Marxism and McLuhan - pt 3 from narcosis to awakening

McLuhan’s best known writing is more about aphorism and argument than precisely laid out research. This is particularly the case with the opening chapters of Understanding Media. There are two chapters, which run together smoothly, The Gadget Lover and Hybrid Energy. McLuhan begins his argument by retelling the myth of Narcissus.

The myth is generally understood as a warning against self-love, Narcissus fell in love with his own reflection. According to McLuhan this is not quite the intention of the story. Narcissus was transfixed by his reflected image and so became numb to all other stimuli, a closed circuit.

All media are extensions of particular human aspects; the wheel is an extension of the foot, the lever an extension of the arm, clothing an extension of the skin, and so forth. Human invention is a response to need generated by discomfort; the wheel relieves the burden of moving objects, the lever the burden of lifting them, clothes keep us from being cold (or sunburned).

Any new invention is a greater or lesser shock to human relations. A neat illustration, from Rosa Luxemburg’s Accumulation of Capital:

In districts where natural economy formerly prevailed, the introduction of means of transport – railways, navigation, canals – is vital for the spreading of commodity economy… The triumphant march of commodity economy thus begins in most cases with magnificent constructions of modern transport, such as railway lines which cross primeval forests and tunnel through the mountains, telegraph wires which bridge the deserts, and ocean liners which call at the most outlying ports.
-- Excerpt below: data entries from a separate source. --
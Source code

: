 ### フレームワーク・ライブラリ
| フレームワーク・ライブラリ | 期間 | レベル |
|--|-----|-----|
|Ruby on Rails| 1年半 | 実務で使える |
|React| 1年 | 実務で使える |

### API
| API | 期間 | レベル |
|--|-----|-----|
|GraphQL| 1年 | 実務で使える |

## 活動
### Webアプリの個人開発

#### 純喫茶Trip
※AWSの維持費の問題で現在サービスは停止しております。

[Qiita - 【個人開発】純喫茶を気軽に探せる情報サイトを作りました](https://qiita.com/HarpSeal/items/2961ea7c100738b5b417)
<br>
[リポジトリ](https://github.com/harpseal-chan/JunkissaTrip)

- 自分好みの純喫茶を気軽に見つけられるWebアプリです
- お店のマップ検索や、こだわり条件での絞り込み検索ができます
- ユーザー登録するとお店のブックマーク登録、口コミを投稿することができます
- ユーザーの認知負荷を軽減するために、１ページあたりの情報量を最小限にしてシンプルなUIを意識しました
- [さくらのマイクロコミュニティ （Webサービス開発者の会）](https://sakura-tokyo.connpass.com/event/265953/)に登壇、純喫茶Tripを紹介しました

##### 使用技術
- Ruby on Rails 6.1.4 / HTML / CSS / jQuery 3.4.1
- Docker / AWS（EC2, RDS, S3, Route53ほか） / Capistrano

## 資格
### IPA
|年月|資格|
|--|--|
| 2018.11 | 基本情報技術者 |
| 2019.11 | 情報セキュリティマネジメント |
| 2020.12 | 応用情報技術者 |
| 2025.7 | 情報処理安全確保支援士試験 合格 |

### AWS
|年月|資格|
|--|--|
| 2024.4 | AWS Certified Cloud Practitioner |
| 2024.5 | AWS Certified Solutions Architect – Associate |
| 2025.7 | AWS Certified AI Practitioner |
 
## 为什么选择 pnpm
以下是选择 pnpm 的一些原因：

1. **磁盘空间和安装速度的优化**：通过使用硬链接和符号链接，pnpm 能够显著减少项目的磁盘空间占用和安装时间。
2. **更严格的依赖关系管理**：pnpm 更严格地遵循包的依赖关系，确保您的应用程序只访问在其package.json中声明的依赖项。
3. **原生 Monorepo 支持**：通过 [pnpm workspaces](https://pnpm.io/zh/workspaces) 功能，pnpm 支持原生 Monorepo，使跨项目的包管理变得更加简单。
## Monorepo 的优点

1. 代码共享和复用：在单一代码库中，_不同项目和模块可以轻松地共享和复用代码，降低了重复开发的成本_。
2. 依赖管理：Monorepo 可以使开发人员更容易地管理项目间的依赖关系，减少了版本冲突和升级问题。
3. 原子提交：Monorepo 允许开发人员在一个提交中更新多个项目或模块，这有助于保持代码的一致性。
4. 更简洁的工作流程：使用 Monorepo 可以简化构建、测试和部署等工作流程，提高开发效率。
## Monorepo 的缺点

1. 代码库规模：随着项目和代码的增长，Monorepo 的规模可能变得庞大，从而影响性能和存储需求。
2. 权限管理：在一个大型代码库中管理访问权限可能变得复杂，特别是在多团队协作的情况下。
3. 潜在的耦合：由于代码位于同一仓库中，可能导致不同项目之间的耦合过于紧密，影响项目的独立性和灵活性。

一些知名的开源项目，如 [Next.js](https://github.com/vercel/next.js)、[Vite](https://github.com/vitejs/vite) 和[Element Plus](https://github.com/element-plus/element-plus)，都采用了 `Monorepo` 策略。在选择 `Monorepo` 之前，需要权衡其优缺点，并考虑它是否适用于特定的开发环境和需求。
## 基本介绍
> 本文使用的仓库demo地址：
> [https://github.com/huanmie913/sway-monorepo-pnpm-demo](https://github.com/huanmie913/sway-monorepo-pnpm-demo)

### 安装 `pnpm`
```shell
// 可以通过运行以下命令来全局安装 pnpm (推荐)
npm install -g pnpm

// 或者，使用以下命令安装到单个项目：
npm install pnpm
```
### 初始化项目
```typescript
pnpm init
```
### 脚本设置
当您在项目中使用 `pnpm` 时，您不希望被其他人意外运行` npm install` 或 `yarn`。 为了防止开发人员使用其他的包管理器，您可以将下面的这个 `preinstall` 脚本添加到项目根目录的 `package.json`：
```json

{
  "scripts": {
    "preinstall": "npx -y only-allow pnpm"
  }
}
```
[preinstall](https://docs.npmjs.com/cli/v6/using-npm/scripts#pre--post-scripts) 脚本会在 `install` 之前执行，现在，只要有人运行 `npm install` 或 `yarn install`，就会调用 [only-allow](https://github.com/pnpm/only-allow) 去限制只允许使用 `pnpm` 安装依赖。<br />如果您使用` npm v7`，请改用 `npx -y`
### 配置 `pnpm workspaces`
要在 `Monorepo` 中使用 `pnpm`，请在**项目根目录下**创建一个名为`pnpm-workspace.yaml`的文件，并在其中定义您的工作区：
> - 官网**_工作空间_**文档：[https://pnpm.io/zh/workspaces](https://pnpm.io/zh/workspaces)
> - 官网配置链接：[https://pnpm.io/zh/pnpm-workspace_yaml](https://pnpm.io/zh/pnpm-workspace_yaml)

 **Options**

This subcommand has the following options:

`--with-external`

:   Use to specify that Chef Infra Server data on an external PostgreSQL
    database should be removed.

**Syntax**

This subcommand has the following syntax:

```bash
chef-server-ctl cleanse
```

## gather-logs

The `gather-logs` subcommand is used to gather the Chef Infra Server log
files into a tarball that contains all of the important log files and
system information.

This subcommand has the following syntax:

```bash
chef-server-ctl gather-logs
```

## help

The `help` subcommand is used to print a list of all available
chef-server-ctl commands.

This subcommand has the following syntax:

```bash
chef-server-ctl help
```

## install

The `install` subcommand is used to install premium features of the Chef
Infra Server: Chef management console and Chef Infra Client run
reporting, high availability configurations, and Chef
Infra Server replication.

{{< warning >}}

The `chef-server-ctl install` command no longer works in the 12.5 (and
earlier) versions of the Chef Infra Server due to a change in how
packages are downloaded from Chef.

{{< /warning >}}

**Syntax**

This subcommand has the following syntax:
The latter chapters of the Accumulation of Capital are a meditation on the various media used to establish a commodity economy in various colonies, including the medium of ballistic weaponry. Colonialism is a rather sharp example but the point stands, changes in the medium of human existence require changes in the way people relate to each other.

On an individual level the shock of change leads to numbness, what might have been disturbing to your ancestors you have to take in your stride. Imagine, for example, your journey to work. You would never get there if you had to regard every single advert trying to catch your attention. This shutting down of the senses blinds us to the effect of various media. Back to the original example, ideology; we do not recognise mainstream ideology as such. Even so the supposedly non-ideological person is in fact the most ideological.

We only recognise a medium for what it is when it is either hybridised or superseded. An example from art is the journey from painted portrait to lithograph to photograph, to moving image, to synchronised sound, to Technicolor. Each invention cried out for the following one. As each medium was superseded it was transformed, the obvious example being after the rise of photography artists began painting concepts and feelings, rather than literal objects.

Another example: we now know that novels are in fact movie scripts. Every successful novel is touted to movie producers as a sure-fire hit (that or it’s cherished as an unfilmable novel). Movies are not novels, however. They almost never make the journey backwards. If anything movies are becoming role-playing computer games, judging by the number of spin-offs that have been made.

Relating this back to the point about ideology; we overcome our numbness to bourgeois ideology, see it for what it is, through its supersession (or, perhaps, hybridisation if we take reformism into account). This of course happens through practical action, class struggle, combined with the critical renovation of consciousness; the interaction, I would argue, between movement and party.